Records for processing Block Start

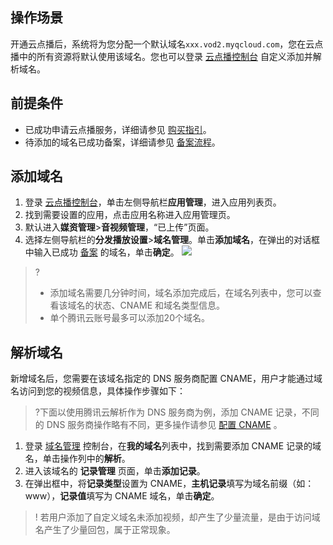 ## 操作场景
开通云点播后，系统将为您分配一个默认域名`xxx.vod2.myqcloud.com`，您在云点播中的所有资源将默认使用该域名。您也可以登录 [云点播控制台](https://console.cloud.tencent.com/vod/overview) 自定义添加并解析域名。
## 前提条件
- 已成功申请云点播服务，详细请参见 [购买指引](https://cloud.tencent.com/document/product/266/2839)。
- 待添加的域名已成功备案，详细请参见 [备案流程](https://cloud.tencent.com/document/product/243/18909)。

## 添加域名
1. 登录 [云点播控制台](https://console.cloud.tencent.com/vod)，单击左侧导航栏**应用管理**，进入应用列表页。
2. 找到需要设置的应用，点击应用名称进入应用管理页。
3. 默认进入**媒资管理**>**音视频管理**，“已上传”页面。
2. 选择左侧导航栏的**分发播放设置**>**域名管理**。单击**添加域名**，在弹出的对话框中输入已成功 [备案](https://cloud.tencent.com/document/product/243/18909) 的域名，单击**确定**。
![](https://main.qcloudimg.com/raw/9a34a03f8282d8750f12d94fb1e025a9.png)
>?
>- 添加域名需要几分钟时间，域名添加完成后，在域名列表中，您可以查看该域名的状态、CNAME 和域名类型信息。
>- 单个腾讯云账号最多可以添加20个域名。
 
## 解析域名
新增域名后，您需要在该域名指定的 DNS 服务商配置 CNAME，用户才能通过域名访问到您的视频信息，具体操作步骤如下：
>?下面以使用腾讯云解析作为 DNS 服务商为例，添加 CNAME 记录，不同的 DNS 服务商操作略有不同，更多操作请参见 [配置 CNAME](https://cloud.tencent.com/document/product/266/59211) 。

1. 登录 [域名管理](https://console.cloud.tencent.com/domain) 控制台，在**我的域名**列表中，找到需要添加 CNAME 记录的域名，单击操作列中的**解析**。
2. 进入该域名的 **记录管理** 页面，单击**添加记录**。
3. 在弹出框中，将**记录类型**设置为 CNAME，**主机记录**填写为域名前缀（如：www），**记录值**填写为 CNAME 域名，单击**确定**。

>! 若用户添加了自定义域名未添加视频，却产生了少量流量，是由于访问域名产生了少量回包，属于正常现象。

Records for processing Block End

About this task
From the first line to the last, set down the records exactly, leaving out images.

Response
 ## 操作场景
开通云点播后，系统将为您分配一个默认域名`xxx.vod2.myqcloud.com`，您在云点播中的所有资源将默认使用该域名。您也可以登录 [云点播控制台](https://console.cloud.tencent.com/vod/overview) 自定义添加并解析域名。
## 前提条件
- 已成功申请云点播服务，详细请参见 [购买指引](https://cloud.tencent.com/document/product/266/2839)。
- 待添加的域名已成功备案，详细请参见 [备案流程](https://cloud.tencent.com/document/product/243/18909)。

## 添加域名
1. 登录 [云点播控制台](https://console.cloud.tencent.com/vod)，单击左侧导航栏**应用管理**，进入应用列表页。
2. 找到需要设置的应用，点击应用名称进入应用管理页。
3. 默认进入**媒资管理**>**音视频管理**，“已上传”页面。
2. 选择左侧导航栏的**分发播放设置**>**域名管理**。单击**添加域名**，在弹出的对话框中输入已成功 [备案](https://cloud.tencent.com/document/product/243/18909) 的域名，单击**确定**。
![](https://main.qcloudimg.com/raw/9a34a03f8282d8750f12d94fb1e025a9.png)
>?
>- 添加域名需要几分钟时间，域名添加完成后，在域名列表中，您可以查看该域名的状态、CNAME 和域名类型信息。
>- 单个腾讯云账号最多可以添加20个域名。
 
## 解析域名
新增域名后，您需要在该域名指定的 DNS 服务商配置 CNAME，用户才能通过域名访问到您的视频信息，具体操作步骤如下：
>?下面以使用腾讯云解析作为 DNS 服务商为例，添加 CNAME 记录，不同的 DNS 服务商操作略有不同，更多操作请参见 [配置 CNAME](https://cloud.tencent.com/document/product/266/59211) 。

1. 登录 [域名管理](https://console.cloud.tencent.com/domain) 控制台，在**我的域名**列表中，找到需要添加 CNAME 记录的域名，单击操作列中的**解析**。
2. 进入该域名的 **记录管理** 页面，单击**添加记录**。
3. 在弹出框中，将**记录类型**设置为 CNAME，**主机记录**填写为域名前缀（如：www），**记录值**填写为 CNAME 域名，单击**确定**。

>! 若用户添加了自定义域名未添加视频，却产生了少量流量，是由于访问域名产生了少量回包，属于正常现象。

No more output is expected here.